*Source data*
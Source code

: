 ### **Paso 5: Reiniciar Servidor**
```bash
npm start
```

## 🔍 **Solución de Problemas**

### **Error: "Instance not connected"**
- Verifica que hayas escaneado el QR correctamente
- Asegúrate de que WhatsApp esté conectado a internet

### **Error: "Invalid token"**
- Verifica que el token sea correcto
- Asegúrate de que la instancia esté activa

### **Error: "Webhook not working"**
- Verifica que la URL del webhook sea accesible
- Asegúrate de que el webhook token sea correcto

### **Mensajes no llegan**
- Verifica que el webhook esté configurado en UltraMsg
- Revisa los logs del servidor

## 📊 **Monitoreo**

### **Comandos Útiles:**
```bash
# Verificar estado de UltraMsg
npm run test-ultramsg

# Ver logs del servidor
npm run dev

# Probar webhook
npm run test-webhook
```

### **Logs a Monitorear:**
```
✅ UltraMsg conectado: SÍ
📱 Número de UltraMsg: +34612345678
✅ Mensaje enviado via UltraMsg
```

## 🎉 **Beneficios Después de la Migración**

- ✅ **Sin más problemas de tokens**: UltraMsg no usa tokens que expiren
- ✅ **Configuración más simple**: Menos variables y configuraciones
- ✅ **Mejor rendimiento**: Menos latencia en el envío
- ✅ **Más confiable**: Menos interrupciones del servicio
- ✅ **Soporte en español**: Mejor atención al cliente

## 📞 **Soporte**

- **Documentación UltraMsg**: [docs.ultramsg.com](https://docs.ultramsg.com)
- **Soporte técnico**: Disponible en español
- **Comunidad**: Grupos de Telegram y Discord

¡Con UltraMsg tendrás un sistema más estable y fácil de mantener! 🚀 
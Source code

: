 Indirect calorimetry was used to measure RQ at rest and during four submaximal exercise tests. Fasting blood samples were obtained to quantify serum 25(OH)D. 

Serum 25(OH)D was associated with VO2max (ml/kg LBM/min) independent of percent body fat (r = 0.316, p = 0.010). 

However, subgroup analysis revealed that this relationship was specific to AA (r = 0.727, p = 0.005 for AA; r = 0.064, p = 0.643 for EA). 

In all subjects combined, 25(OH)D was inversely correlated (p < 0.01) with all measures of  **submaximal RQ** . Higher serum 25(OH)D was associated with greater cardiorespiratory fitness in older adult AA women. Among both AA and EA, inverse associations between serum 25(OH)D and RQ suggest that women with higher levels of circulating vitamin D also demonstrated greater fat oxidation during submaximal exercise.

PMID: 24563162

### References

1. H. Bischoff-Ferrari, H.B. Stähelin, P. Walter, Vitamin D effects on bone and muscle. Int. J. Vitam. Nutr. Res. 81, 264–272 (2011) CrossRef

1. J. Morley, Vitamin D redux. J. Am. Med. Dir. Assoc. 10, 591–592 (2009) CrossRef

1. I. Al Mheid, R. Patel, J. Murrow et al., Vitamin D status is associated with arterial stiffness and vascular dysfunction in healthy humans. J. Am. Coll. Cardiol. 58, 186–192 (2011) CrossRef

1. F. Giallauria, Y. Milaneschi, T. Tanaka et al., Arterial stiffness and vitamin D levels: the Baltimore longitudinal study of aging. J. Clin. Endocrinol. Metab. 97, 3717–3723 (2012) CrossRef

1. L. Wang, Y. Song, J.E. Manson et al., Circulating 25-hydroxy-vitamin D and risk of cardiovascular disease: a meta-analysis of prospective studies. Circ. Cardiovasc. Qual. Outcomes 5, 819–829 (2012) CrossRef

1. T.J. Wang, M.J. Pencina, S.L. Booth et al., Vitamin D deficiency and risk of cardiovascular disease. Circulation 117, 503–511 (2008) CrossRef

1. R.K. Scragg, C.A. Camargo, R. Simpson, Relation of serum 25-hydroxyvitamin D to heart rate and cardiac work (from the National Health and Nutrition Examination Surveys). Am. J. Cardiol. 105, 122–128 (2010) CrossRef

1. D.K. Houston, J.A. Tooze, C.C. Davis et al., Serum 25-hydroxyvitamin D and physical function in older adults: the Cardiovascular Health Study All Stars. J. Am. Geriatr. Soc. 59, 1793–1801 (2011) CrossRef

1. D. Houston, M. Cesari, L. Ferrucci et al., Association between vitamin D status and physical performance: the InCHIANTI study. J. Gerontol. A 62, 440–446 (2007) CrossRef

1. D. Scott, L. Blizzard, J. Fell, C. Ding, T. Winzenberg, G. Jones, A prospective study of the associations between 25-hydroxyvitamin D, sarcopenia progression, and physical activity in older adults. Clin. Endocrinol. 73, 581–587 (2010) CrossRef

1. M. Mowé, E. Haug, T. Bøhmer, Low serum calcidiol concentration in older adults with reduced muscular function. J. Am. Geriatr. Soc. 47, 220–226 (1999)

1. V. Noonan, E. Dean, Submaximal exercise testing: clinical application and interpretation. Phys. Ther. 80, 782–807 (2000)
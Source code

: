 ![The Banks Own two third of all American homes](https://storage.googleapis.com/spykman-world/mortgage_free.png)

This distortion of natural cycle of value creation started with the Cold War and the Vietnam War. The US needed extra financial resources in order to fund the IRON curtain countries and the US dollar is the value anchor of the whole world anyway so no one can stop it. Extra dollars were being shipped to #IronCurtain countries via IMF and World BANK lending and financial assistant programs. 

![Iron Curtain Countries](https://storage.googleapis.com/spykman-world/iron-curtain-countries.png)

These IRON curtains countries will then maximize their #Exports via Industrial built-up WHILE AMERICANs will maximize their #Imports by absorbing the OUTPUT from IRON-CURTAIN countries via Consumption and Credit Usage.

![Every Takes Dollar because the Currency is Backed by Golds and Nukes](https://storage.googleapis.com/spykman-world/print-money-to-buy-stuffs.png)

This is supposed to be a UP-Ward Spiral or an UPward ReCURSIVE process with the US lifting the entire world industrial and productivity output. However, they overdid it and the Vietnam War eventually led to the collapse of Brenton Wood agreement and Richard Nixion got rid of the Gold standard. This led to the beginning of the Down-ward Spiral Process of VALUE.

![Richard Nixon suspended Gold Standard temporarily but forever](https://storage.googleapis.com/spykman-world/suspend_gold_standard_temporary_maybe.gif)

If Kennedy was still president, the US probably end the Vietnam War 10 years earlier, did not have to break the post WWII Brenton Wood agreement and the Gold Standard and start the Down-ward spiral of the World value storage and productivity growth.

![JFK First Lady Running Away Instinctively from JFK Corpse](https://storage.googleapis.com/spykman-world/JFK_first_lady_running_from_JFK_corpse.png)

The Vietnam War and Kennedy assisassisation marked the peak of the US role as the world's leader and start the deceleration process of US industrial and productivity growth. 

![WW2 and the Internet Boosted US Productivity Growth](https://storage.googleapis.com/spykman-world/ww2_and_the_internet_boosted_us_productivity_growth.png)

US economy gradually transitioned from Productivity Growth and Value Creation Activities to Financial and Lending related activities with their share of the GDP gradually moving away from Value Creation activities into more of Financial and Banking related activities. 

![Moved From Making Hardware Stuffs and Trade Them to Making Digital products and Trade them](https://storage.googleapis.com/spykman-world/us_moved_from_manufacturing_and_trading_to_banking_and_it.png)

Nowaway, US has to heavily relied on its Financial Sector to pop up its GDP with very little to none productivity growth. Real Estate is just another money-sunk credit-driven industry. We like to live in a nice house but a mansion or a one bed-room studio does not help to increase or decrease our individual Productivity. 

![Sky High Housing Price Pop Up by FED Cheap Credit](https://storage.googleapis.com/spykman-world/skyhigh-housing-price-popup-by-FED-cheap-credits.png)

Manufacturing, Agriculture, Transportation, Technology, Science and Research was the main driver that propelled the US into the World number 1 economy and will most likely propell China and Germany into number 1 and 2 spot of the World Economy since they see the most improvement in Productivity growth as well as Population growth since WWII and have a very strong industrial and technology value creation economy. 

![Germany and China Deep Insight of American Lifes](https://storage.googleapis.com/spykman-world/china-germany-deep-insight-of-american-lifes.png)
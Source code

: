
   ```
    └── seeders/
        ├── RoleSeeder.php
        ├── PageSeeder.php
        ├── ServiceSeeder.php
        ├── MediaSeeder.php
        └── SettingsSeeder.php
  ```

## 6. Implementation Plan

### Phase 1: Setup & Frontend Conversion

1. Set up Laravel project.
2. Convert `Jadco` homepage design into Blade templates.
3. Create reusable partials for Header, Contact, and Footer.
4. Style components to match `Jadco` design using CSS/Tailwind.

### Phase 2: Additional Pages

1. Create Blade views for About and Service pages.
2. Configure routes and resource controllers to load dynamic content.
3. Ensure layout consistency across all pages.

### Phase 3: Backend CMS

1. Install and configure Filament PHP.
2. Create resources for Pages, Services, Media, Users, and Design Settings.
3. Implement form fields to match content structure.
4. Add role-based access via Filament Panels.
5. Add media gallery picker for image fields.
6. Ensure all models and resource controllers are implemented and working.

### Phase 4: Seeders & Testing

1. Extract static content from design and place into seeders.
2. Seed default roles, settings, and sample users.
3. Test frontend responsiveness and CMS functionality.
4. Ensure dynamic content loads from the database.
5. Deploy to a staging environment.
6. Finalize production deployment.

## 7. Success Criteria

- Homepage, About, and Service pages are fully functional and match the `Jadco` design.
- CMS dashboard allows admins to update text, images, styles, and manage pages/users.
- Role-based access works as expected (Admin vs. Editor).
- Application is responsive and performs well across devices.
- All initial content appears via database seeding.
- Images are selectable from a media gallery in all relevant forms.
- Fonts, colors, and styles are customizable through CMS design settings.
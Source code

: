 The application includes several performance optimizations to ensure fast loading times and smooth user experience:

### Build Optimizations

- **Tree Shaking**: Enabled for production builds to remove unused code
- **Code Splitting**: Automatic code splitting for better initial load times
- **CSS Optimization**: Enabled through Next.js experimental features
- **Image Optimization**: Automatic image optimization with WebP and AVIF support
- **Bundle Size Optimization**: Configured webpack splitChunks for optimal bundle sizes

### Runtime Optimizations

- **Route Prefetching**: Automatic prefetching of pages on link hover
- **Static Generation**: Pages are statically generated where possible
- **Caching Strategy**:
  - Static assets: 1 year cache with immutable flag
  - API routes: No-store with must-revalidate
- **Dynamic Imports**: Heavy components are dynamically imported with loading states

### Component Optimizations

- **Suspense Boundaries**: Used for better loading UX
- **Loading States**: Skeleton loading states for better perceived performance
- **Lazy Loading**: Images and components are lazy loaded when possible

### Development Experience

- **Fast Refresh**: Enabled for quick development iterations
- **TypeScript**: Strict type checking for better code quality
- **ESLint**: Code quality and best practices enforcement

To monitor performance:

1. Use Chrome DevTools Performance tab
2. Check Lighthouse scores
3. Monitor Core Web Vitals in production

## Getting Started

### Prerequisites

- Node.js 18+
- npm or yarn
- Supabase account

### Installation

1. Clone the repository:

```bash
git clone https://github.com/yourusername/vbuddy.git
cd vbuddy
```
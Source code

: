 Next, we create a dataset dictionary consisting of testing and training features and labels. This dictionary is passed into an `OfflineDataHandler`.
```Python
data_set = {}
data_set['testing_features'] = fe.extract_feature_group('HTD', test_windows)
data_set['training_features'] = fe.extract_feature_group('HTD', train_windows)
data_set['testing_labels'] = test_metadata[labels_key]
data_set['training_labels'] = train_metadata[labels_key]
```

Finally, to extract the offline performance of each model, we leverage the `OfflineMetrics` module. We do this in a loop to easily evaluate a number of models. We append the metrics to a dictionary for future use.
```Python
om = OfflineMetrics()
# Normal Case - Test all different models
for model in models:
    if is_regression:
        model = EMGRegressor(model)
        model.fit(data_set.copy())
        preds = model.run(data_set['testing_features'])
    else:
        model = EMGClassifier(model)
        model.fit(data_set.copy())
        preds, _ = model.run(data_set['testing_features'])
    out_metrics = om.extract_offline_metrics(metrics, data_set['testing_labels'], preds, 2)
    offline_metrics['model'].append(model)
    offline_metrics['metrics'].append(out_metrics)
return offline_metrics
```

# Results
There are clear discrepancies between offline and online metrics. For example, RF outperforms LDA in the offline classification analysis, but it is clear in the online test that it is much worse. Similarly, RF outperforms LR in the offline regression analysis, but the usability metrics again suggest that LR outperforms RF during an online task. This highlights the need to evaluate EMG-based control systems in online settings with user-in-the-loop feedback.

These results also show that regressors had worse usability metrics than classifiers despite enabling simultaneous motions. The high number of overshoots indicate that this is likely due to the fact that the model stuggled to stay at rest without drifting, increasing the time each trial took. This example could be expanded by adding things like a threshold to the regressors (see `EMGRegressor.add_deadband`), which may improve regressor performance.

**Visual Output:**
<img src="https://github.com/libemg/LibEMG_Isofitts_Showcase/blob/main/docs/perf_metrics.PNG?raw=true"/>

*Task*
What belongs in the answer is each line from the listing above that contains "content".

*Answer for this exercise*
2. Configure routes and resource controllers to load dynamic content.
3. Implement form fields to match content structure.
1. Extract static content from design and place into seeders.
4. Ensure dynamic content loads from the database.
- All initial content appears via database seeding.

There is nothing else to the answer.